# Vamoots to replace Caad7 - Looking for advice



## theFE (Jul 10, 2004)

Like many of the people visiting this forum, I am intrigued by the Moots Vamoots and have some questions. So, any advice is greatly appreciated...

Currently, I'm riding a size 54 C-Dale Caad7 with an 05 Chorus gruppo and 05 Eurus wheels. I'm 5'9", 150 lbs and prefer a good sprint over a mountaintop finish to end a ride. However, living in Georgia, I'm forced to climb and descend more than anything else. Hah.

There are a few things I'm looking for in a new rig - responsiveness, steadiness (descents), weight, and comfort (road absorption) - in that order. Quick acceleration is probably the number important aspect to me because I love the "jump" my current ride gives me. Next would be steadiness because I can be on descents up to 40+ mph. Weight because again, there are some hills. And finally, comfort because the vibration I get on my hands and a** are putting them to sleep. I may be a mere 23 years old, but even I have a threshold.. ha. And more than anything else, its a dusiance rather than a comfort issue when I'm riding on a bumpy road. Frustrates the heck out of me, more so on my hands, than rear. Although, I'm worried that by getting a more comfortable bike, I will sacrifice responsiveness. Is that a correct asumption to make? I guess there are a few factors I should take into consideration, like fork, bars, and such, but that will come eventually.

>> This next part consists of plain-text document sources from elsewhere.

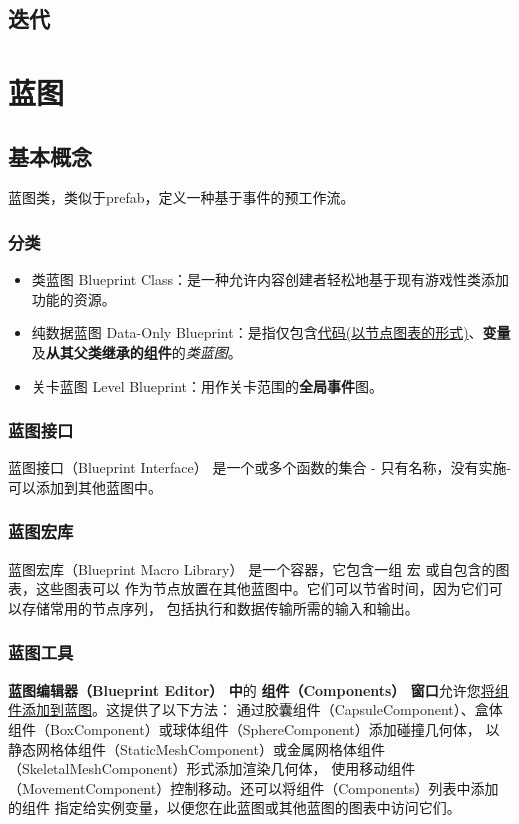 \documentclass[UTF8,a4paper,12pt]{ctexbook}
\begin{document}
	\section{迭代}



\chapter{蓝图}
	\section{基本概念}
	
		蓝图类，类似于prefab，定义一种基于事件的预工作流。
		
		\subsection{分类}
			
			\begin{itemize}
				\item 类蓝图 Blueprint Class：是一种允许内容创建者轻松地基于现有游戏性类添加功能的资源。
				\item 纯数据蓝图 Data-Only Blueprint：是指仅包含\underline{代码(以节点图表的形式)}、\textbf{变量}及\textbf{从其父类继承的组件}的\textit{类蓝图}。
				\item 关卡蓝图 Level Blueprint：用作关卡范围的\textbf{全局事件}图。
			\end{itemize}
		
		\subsection{蓝图接口}
			蓝图接口（Blueprint Interface） 是一个或多个函数的集合 - 只有名称，没有实施-可以添加到其他蓝图中。
		
		\subsection{蓝图宏库}
			蓝图宏库（Blueprint Macro Library） 是一个容器，它包含一组 宏 或自包含的图表，这些图表可以 作为节点放置在其他蓝图中。它们可以节省时间，因为它们可以存储常用的节点序列， 包括执行和数据传输所需的输入和输出。
		
		\subsection{蓝图工具}
			\textbf{蓝图编辑器（Blueprint Editor） 中}的 \textbf{组件（Components） 窗口}允许您\underline{将组件添加到蓝图}。这提供了以下方法： 通过胶囊组件（CapsuleComponent）、盒体组件（BoxComponent）或球体组件（SphereComponent）添加碰撞几何体， 以静态网格体组件（StaticMeshComponent）或金属网格体组件（SkeletalMeshComponent）形式添加渲染几何体， 使用移动组件（MovementComponent）控制移动。还可以将组件（Components）列表中添加的组件 指定给实例变量，以便您在此蓝图或其他蓝图的图表中访问它们。
		
\end{document}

I've ridden a number of bikes because I used to work at a shop. However, the CF frames I were on never really did anything for me, except the Riddleys, and the one Ti demo (Litespeed Ghisallo) felt like a noodle (might have been the saddle on it though). So, for the Moots owners, can you make any comparisons to the Caad7, Ghisallo, or other CF frames you've been on? Then, also give any kind of input. Obivously, I know I should get on a bike myself and try it out, but I wanted to see if anyone had similiar tastes.

Thanks!


----------



## ipaul (Feb 16, 2004)

I did the same thing and went all out. I went with the compact vamoots SL with custom geometry. I tried to model it around my 54 caad7 but give myself a bit more headtube. The main thing was not to give up on the moots ride and handling if possible. My frame is every bit as quick as the cannondale and in some ways dives into corners much better. Some may call it twitchy and the wheelbase is tight, but the ride is steady and getting easier as I get used to it. I think I was able to stay true to the moots ride, and still get the fit I needed. Either way, Great bike. I went with the SL to try and stay closer to an aluminum ride but without the harshness. I feel it worked out fine for me.


----------



## theFE (Jul 10, 2004)

Thanks for the input. I like my Cannondale in a lot of ways, but it does sometimes become a harsh ride if I'm making a longer trip. Is the Vamoots SL a stiffer Ti opposed to the Vamoots? Also, I read some other posts on compact vs traditional. I don't think I'm really for one or the other. However, reading that compacts are marginally stiffer, I may try to search one of those out nearby to try as well. Anyone ridden a regular and SL to feel any sort of difference?


----------



## Mootsie (Feb 4, 2004)

I have the 3/2 Ti Vamoots so I can't comment on the SL, but I switched from an older Cannondale Caad 4. Every minute you wait to make the switch is another minute lost from riding the Moots. The C-dale pales in comparison. You'll never look back. The harsh rides of the C-dale will be just a bad memory. If you got the dough, just go. :thumbsup:


----------



## ipaul (Feb 16, 2004)

Sorry, never rode the non-SL moots, but from what I hear and read, it seems there is little difference and probably not worth the extra $, but I'm still glad I got it ;-). I too like my cannondale a lot and will continue using if for cat 3 races, and may upgrade to the caad8 or 9. The fit is perfect for me other than headtube and it just plain out works for me. That being said, mootsie is right, the ride on the moots is just perfect for me. I wanted something with a metal feel as all the carbons I rode, though nice, just didn't feel connected to them. Ti is a nice compromise between the aluminum and carbon. Get looking.


----------